Iran Tak Segan Angkat Senjata jika Militer AS Berulah di Selat Hormuz

Oleh: Tim Redaksi
Minggu, 31 Mei 2026 | 17:00 WIB
Ilustrasi militer AS memantau kapal tanker di Selat Hormuz. (Foto/X Centcom)
Ilustrasi militer AS memantau kapal tanker di Selat Hormuz. (Foto/X Centcom)

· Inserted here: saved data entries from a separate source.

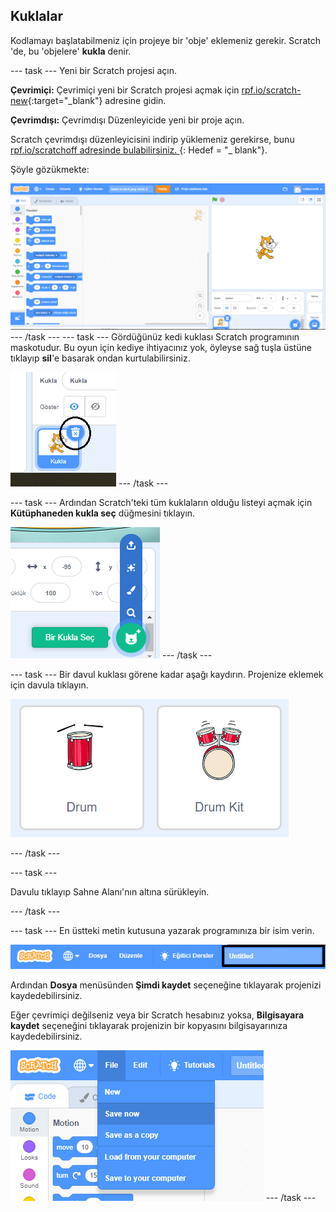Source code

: ## Kuklalar

Kodlamayı başlatabilmeniz için projeye bir 'obje' eklemeniz gerekir. Scratch 'de, bu 'objelere' **kukla** denir.

\--- task \--- Yeni bir Scratch projesi açın.

**Çevrimiçi:** Çevrimiçi yeni bir Scratch projesi açmak için [rpf.io/scratch-new](http://rpf.io/scratch-new){:target="_blank"} adresine gidin.

**Çevrimdışı:** Çevrimdışı Düzenleyicide yeni bir proje açın.

Scratch çevrimdışı düzenleyicisini indirip yüklemeniz gerekirse, bunu [ rpf.io/scratchoff adresinde bulabilirsiniz. ](http://rpf.io/scratchoff) {: Hedef = "_ blank"}.

Şöyle gözükmekte:

![ekran görüntüsü](images/band-scratch.png) \--- /task \--- \--- task \--- Gördüğünüz kedi kuklası Scratch programının maskotudur. Bu oyun için kediye ihtiyacınız yok, öyleyse sağ tuşla üstüne tıklayıp **sil**'e basarak ondan kurtulabilirsiniz.

![ekran görüntüsü](images/band-delete-annotated.png) \--- /task \---

\--- task \--- Ardından Scratch'teki tüm kuklaların olduğu listeyi açmak için **Kütüphaneden kukla seç** düğmesini tıklayın.

![ekran görüntüsü](images/band-sprite-library.png) \--- /task \---

\--- task \--- Bir davul kuklası görene kadar aşağı kaydırın. Projenize eklemek için davula tıklayın.

![ekran görüntüsü](images/band-sprite-drum.png)

\--- /task \---

\--- task \---

Davulu tıklayıp Sahne Alanı'nın altına sürükleyin.

\--- /task \---

\--- task \--- En üstteki metin kutusuna yazarak programınıza bir isim verin.

![isim](images/band-name-annotated.png)

Ardından **Dosya** menüsünden **Şimdi kaydet** seçeneğine tıklayarak projenizi kaydedebilirsiniz.

Eğer çevrimiçi değilseniz veya bir Scratch hesabınız yoksa, **Bilgisayara kaydet** seçeneğini tıklayarak projenizin bir kopyasını bilgisayarınıza kaydedebilirsiniz.

![ekran görüntüsü](images/band-save.png) \--- /task \---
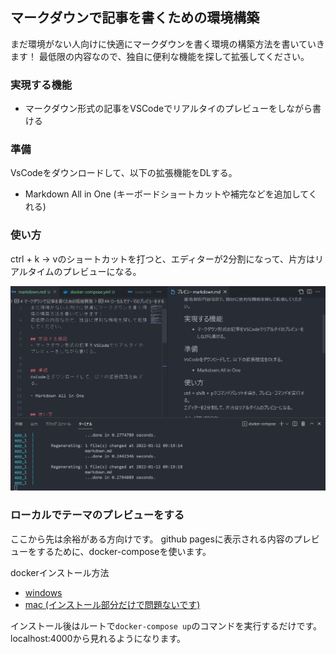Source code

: ## マークダウンで記事を書くための環境構築

まだ環境がない人向けに快適にマークダウンを書く環境の構築方法を書いていきます！
最低限の内容なので、独自に便利な機能を探して拡張してください。

### 実現する機能
- マークダウン形式の記事をVSCodeでリアルタイのプレビューをしながら書ける

### 準備
VsCodeをダウンロードして、以下の拡張機能をDLする。

- Markdown All in One (キーボードショートカットや補完などを追加してくれる)


### 使い方

ctrl + k -> vのショートカットを打つと、エディターが2分割になって、片方はリアルタイムのプレビューになる。

![イメージ図](assets/root/markdown/split_preview.png)

### ローカルでテーマのプレビューをする
ここから先は余裕がある方向けです。
github pagesに表示される内容のプレビューをするために、docker-composeを使います。

dockerインストール方法
- [windows](https://makise-lab.com/dockerdesktop_1/)
- [mac (インストール部分だけで問題ないです)](https://qiita.com/gahoh/items/92217e0a887bb81e3155)

インストール後はルートで`docker-compose up`のコマンドを実行するだけです。localhost:4000から見れるようになります。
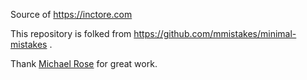 Source of https://inctore.com

This repository is folked from https://github.com/mmistakes/minimal-mistakes .

Thank [Michael Rose](https://github.com/mmistakes) for great work.
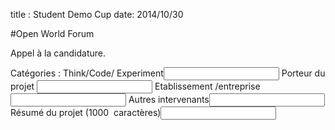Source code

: title : Student Demo Cup
date: 2014/10/30

#Open World Forum

Appel à la candidature.




<form action="">
	<label for="categories">Catégories : Think/Code/ Experiment</label><input type="text" name="categories">
	<label for="porteur_du_projet">Porteur du projet </label><input type="text" name="porteur">
	<label for="etablissement">Etablissement /entreprise</label><input type="text" name="etablissement">
	<label for="intervenants">Autres intervenants</label><input type="text" name="intervenants">
	<label for="resume">Résumé du projet (1000  caractères)</label><input type="textarea" name="resume">
</form>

BeritaNasional.com - Situasi di jalur laut strategis Selat Hormuz kembali memanas. Angkatan Laut Korps Garda Revolusi Islam Iran (IRGC) melayangkan peringatan keras bahwa setiap bentuk campur tangan Amerika Serikat (AS) dalam pengelolaan jalur tersebut akan langsung dihadapi dengan respons militer yang mematikan.

Angkatan Laut IRGC telah memberikan peringatan ke seluruh kapal yang tengah beroperasi di kawasan Teluk Persia dan Teluk Oman. Dalam siaran tersebut, Iran menegaskan Selat Hormuz saat ini dalam kondisi ditutup.

Aktivitas transit kapal hanya diperbolehkan bagi mereka yang telah mengantongi izin resmi dari Angkatan Laut IRGC dan wajib melewati rute khusus yang telah ditetapkan oleh pemerintah Iran. 

Pihak IRGC menyatakan setiap pelanggaran terhadap aturan ini akan dianggap sebagai ancaman serius bagi keamanan maritim.

Secara spesifik, siaran radio tersebut juga mengirimkan pesan langsung kepada militer Amerika Serikat.

"Setiap tindakan Angkatan Laut AS yang bertujuan untuk mencampuri pengelolaan Selat Hormuz atau mengganggu navigasi akan menghadapi tindakan militer yang tegas," bunyi peringatan dari Angkatan Laut IRGC pada Minggu (31/5/2026).

Kebijakan Blokade AS

Ketegangan terbaru ini mencuat di tengah ketidakpastian kebijakan Washington. Sebelumnya, Presiden AS Donald Trump sempat mengumumkan bahwa pihaknya akan mencabut blokade maritim AS terhadap aktivitas pelayaran Iran di Selat Hormuz.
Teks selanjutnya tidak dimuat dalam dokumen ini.